**Task prompt**
Line by line, please look for the word "multline" in the following records, then copy each line you find it in.

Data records

* * * *

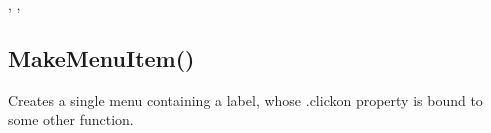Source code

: \documentclass[letterpaper,10pt,english]{sphinxmanual}
\begin{document}
\sphinxAtStartPar
{}

\sphinxAtStartPar
{}, , 

\ignorespaces 

\subsection{MakeMenuItem()}
\label{\detokenize{reference/ui:makemenuitem}}\label{\detokenize{reference/ui:index-16}}
\sphinxAtStartPar
{}

\sphinxAtStartPar
{}

\sphinxAtStartPar
Creates a single menu containing a label, whose .clickon property is bound to some other function.

\sphinxAtStartPar
{}

\begin{sphinxVerbatim}[commandchars=\\\{\}]
\end{sphinxVerbatim}

\sphinxAtStartPar
{}
\end{document}
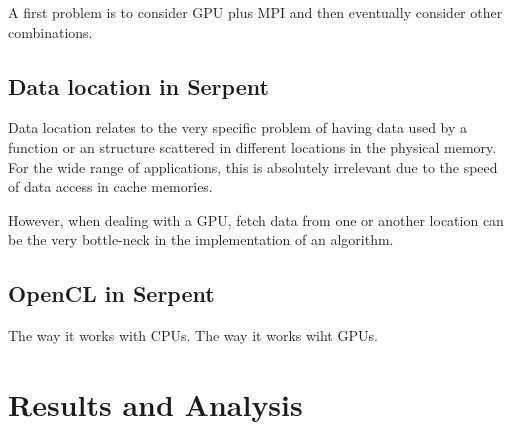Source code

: \documentclass[twoside,a4paper,12pt,english,draft]{anstrans}
\renewcommand{\vec}[1]{\bm{#1}} %
\newcommand{\vd}{\bm{\cdot}} %
\newcommand{\grad}{\vec{\nabla}} %
\newcommand{\ud}{\mathop{}\!\mathrm{d}} %
\begin{document}
A first problem is to consider GPU plus MPI and then eventually consider other combinations.

\subsection{Data location in Serpent}

Data location relates to the very specific problem of having data used by a function or an
structure scattered in different locations in the physical memory. For the wide range of
applications, this is absolutely irrelevant due to the speed of data access in cache memories.

However, when dealing with a GPU, fetch data from one or another location can be the very
bottle-neck in the implementation of an algorithm.

\subsection{OpenCL in Serpent}

The way it works with CPUs.
The way it works wiht GPUs.

\iffalse
\begin{subequations} \label{eqs:fullTransport}
\begin{multline} \label{eq:fullTransportVol}
  \vec{\Omega}\vd \grad \psi(\vec{x}, \vec{\Omega})
  + \sigma(\vec{x}) \psi (\vec{x}, \vec{\Omega})
\\ =
  \frac{\sigma_s(\vec{x})}{4\pi} \int_{4\pi} \psi(\vec{x},\vec{\Omega}')
  \ud\Omega' + \frac{q(\vec{x})}{4\pi}
  \equiv \frac{1}{4\pi} Q(\vec{x}) \,,
\end{multline}
inside $\vec{x} \in V$, $\vec{\Omega} \in 4\pi$, with an incident boundary
condition
\begin{equation} \label{eq:fullTransportBndy}
  \psi(\vec{x}, \vec{\Omega}) = \psi^b(\vec{x}, \vec{\Omega}) \,,
 \quad \vec{x} \in \partial V, \ \vec{\Omega} \vd \vec{n} < 0\,.
\end{equation}
\end{subequations}
\fi

\section{Results and Analysis}
\end{document}
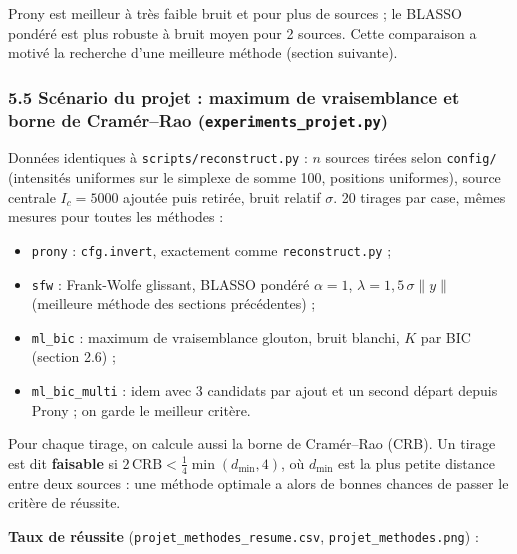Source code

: \documentclass[
  french,
]{article}
\providecommand{\tightlist}{%
  \setlength{\itemsep}{0pt}\setlength{\parskip}{0pt}}
\begin{document}
Prony est meilleur à très faible bruit et pour plus de sources ; le
BLASSO pondéré est plus robuste à bruit moyen pour 2 sources. Cette
comparaison a motivé la recherche d'une meilleure méthode (section
suivante).

\subsubsection{\texorpdfstring{5.5 Scénario du projet : maximum de
vraisemblance et borne de Cramér--Rao
(\texttt{experiments\_projet.py})}{5.5 Scénario du projet : maximum de vraisemblance et borne de Cramér--Rao (experiments\_projet.py)}}\label{scuxe9nario-du-projet-maximum-de-vraisemblance-et-borne-de-cramuxe9rrao-experiments_projet.py}

Données identiques à \texttt{scripts/reconstruct.py} : \(n\) sources
tirées selon \texttt{config/} (intensités uniformes sur le simplexe de
somme 100, positions uniformes), source centrale \(I_c = 5000\) ajoutée
puis retirée, bruit relatif \(\sigma\). 20 tirages par case, mêmes
mesures pour toutes les méthodes :

\begin{itemize}
\tightlist
\item
  \texttt{prony} : \texttt{cfg.invert}, exactement comme
  \texttt{reconstruct.py} ;
\item
  \texttt{sfw} : Frank-Wolfe glissant, BLASSO pondéré \(\alpha = 1\),
  \(\lambda = 1{,}5\,\sigma\lVert y\rVert\) (meilleure méthode des
  sections précédentes) ;
\item
  \texttt{ml\_bic} : maximum de vraisemblance glouton, bruit blanchi,
  \(K\) par BIC (section 2.6) ;
\item
  \texttt{ml\_bic\_multi} : idem avec 3 candidats par ajout et un second
  départ depuis Prony ; on garde le meilleur critère.
\end{itemize}

Pour chaque tirage, on calcule aussi la borne de Cramér--Rao (CRB). Un
tirage est dit \textbf{faisable} si
\(2\,\mathrm{CRB} < \tfrac14\min(d_{\min}, 4)\), où \(d_{\min}\) est la
plus petite distance entre deux sources : une méthode optimale a alors
de bonnes chances de passer le critère de réussite.

\textbf{Taux de réussite} (\texttt{projet\_methodes\_resume.csv},
\texttt{projet\_methodes.png}) :
\end{document}

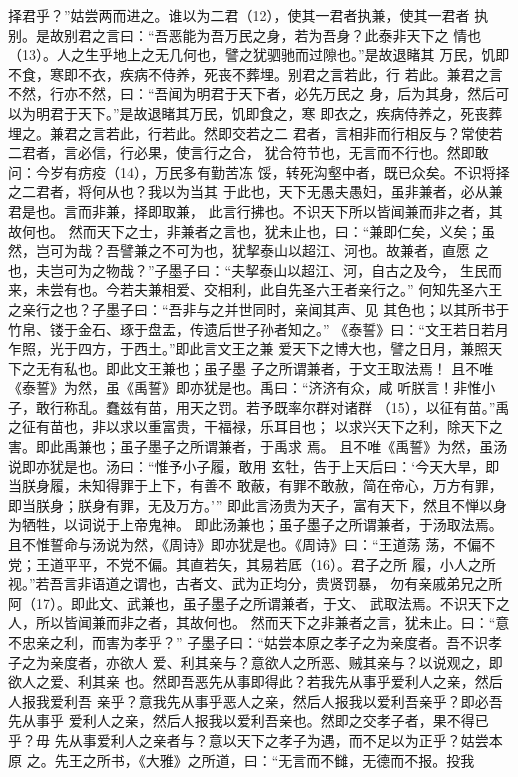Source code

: \documentclass[12pt,UTF8]{ctexbook}
\begin{document}
择君乎？”姑尝两而进之。谁以为二君（12），使其一君者执兼，使其一君者 
执别。是故别君之言曰：“吾恶能为吾万民之身，若为吾身？此泰非天下之 
情也（13）。人之生乎地上之无几何也，譬之犹驷驰而过隙也。”是故退睹其 
万民，饥即不食，寒即不衣，疾病不侍养，死丧不葬埋。别君之言若此，行 
若此。兼君之言不然，行亦不然，曰：“吾闻为明君于天下者，必先万民之 
身，后为其身，然后可以为明君于天下。”是故退睹其万民，饥即食之，寒 
即衣之，疾病侍养之，死丧葬埋之。兼君之言若此，行若此。然即交若之二 
君者，言相非而行相反与？常使若二君者，言必信，行必果，使言行之合， 
犹合符节也，无言而不行也。然即敢问：今岁有疠疫（14），万民多有勤苦冻 
馁，转死沟壑中者，既已众矣。不识将择之二君者，将何从也？我以为当其 
于此也，天下无愚夫愚妇，虽非兼者，必从兼君是也。言而非兼，择即取兼， 
此言行拂也。不识天下所以皆闻兼而非之者，其故何也。 
然而天下之士，非兼者之言也，犹未止也，曰：“兼即仁矣，义矣；虽 
然，岂可为哉？吾譬兼之不可为也，犹挈泰山以超江、河也。故兼者，直愿 
之也，夫岂可为之物哉？”子墨子曰：“夫挈泰山以超江、河，自古之及今， 
生民而来，未尝有也。今若夫兼相爱、交相利，此自先圣六王者亲行之。” 
何知先圣六王之亲行之也？子墨子曰：“吾非与之并世同时，亲闻其声、见 
其色也；以其所书于竹帛、镂于金石、琢于盘盂，传遗后世子孙者知之。” 
《泰誓》曰：“文王若日若月乍照，光于四方，于西土。”即此言文王之兼 
爱天下之博大也，譬之日月，兼照天下之无有私也。即此文王兼也；虽子墨 
子之所谓兼者，于文王取法焉！ 
且不唯《泰誓》为然，虽《禹誓》即亦犹是也。禹曰：“济济有众，咸 
听朕言！非惟小子，敢行称乱。蠢兹有苗，用天之罚。若予既率尔群对诸群 
（15），以征有苗。”禹之征有苗也，非以求以重富贵，干福禄，乐耳目也； 
以求兴天下之利，除天下之害。即此禹兼也；虽子墨子之所谓兼者，于禹求 
焉。 
且不唯《禹誓》为然，虽汤说即亦犹是也。汤曰：“惟予小子履，敢用 
玄牡，告于上天后曰：‘今天大旱，即当朕身履，未知得罪于上下，有善不 
敢蔽，有罪不敢赦，简在帝心，万方有罪，即当朕身；朕身有罪，无及万方。’” 
即此言汤贵为天子，富有天下，然且不惮以身为牺牲，以词说于上帝鬼神。 
即此汤兼也；虽子墨子之所谓兼者，于汤取法焉。 
且不惟誓命与汤说为然，《周诗》即亦犹是也。《周诗》曰：“王道荡 
荡，不偏不党；王道平平，不党不偏。其直若矢，其易若厎（16）。君子之所 
履，小人之所视。”若吾言非语道之谓也，古者文、武为正均分，贵贤罚暴， 
勿有亲戚弟兄之所阿（17）。即此文、武兼也，虽子墨子之所谓兼者，于文、 
武取法焉。不识天下之人，所以皆闻兼而非之者，其故何也。 
然而天下之非兼者之言，犹未止。曰：“意不忠亲之利，而害为孝乎？” 
子墨子曰：“姑尝本原之孝子之为亲度者。吾不识孝子之为亲度者，亦欲人 
爱、利其亲与？意欲人之所恶、贼其亲与？以说观之，即欲人之爱、利其亲 
也。然即吾恶先从事即得此？若我先从事乎爱利人之亲，然后人报我爱利吾 
亲乎？意我先从事乎恶人之亲，然后人报我以爱利吾亲乎？即必吾先从事乎 
爱利人之亲，然后人报我以爱利吾亲也。然即之交孝子者，果不得已乎？毋 
先从事爱利人之亲者与？意以天下之孝子为遇，而不足以为正乎？姑尝本原 
之。先王之所书，《大雅》之所道，曰：“无言而不雠，无德而不报。投我 
\end{document}
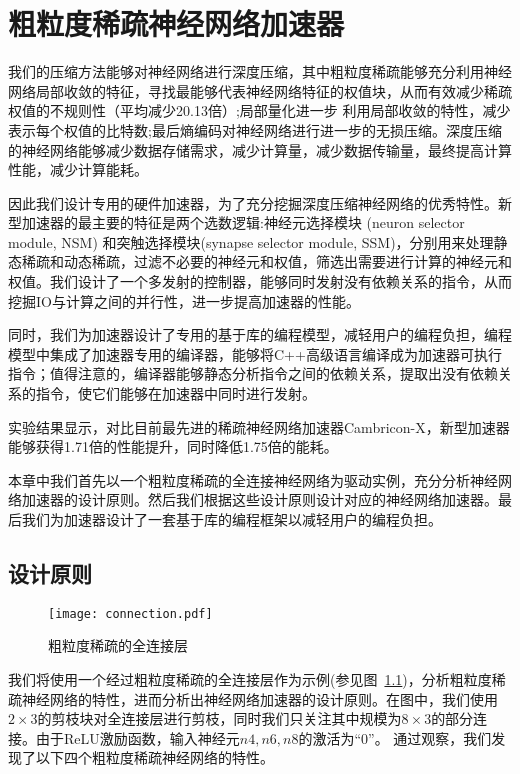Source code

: \chapter{粗粒度稀疏神经网络加速器}

我们的压缩方法能够对神经网络进行深度压缩，其中粗粒度稀疏能够充分利用神经网络局部收敛的特征，寻找最能够代表神经网络特征的权值块，从而有效减少稀疏权值的不规则性（平均减少20.13倍）;局部量化进一步
利用局部收敛的特性，减少表示每个权值的比特数;最后熵编码对神经网络进行进一步的无损压缩。深度压缩的神经网络能够减少数据存储需求，减少计算量，减少数据传输量，最终提高计算性能，减少计算能耗。

因此我们设计专用的硬件加速器，为了充分挖掘深度压缩神经网络的优秀特性。新型加速器的最主要的特征是两个选数逻辑:神经元选择模块 (neuron selector module, NSM) 和突触选择模块(synapse selector module, SSM)，分别用来处理静态稀疏和动态稀疏，过滤不必要的神经元和权值，筛选出需要进行计算的神经元和权值。我们设计了一个多发射的控制器，能够同时发射没有依赖关系的指令，从而挖掘IO与计算之间的并行性，进一步提高加速器的性能。

同时，我们为加速器设计了专用的基于库的编程模型，减轻用户的编程负担，编程模型中集成了加速器专用的编译器，能够将C++高级语言编译成为加速器可执行指令；值得注意的，编译器能够静态分析指令之间的依赖关系，提取出没有依赖关系的指令，使它们能够在加速器中同时进行发射。

实验结果显示，对比目前最先进的稀疏神经网络加速器Cambricon-X，新型加速器能够获得1.71倍的性能提升，同时降低1.75倍的能耗。

本章中我们首先以一个粗粒度稀疏的全连接神经网络为驱动实例，充分分析神经网络加速器的设计原则。然后我们根据这些设计原则设计对应的神经网络加速器。最后我们为加速器设计了一套基于库的编程框架以减轻用户的编程负担。

\section{设计原则}
\label{sec:principle}

\begin{figure}[ht]
\centering
\texttt{[image: connection.pdf]}
\caption{粗粒度稀疏的全连接层}
\label{fig:connection}
\end{figure}

我们将使用一个经过粗粒度稀疏的全连接层作为示例(参见图~\ref{fig:connection})，分析粗粒度稀疏神经网络的特性，进而分析出神经网络加速器的设计原则。在图中，我们使用$2\times 3$的剪枝块对全连接层进行剪枝，同时我们只关注其中规模为$8\times 3$的部分连接。由于ReLU激励函数，输入神经元$n4, n6, n8$的激活为“0”。
通过观察，我们发现了以下四个粗粒度稀疏神经网络的特性。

* * * *

**Task result**
\begin{multline} \label{eq:fullTransportVol}
\end{multline}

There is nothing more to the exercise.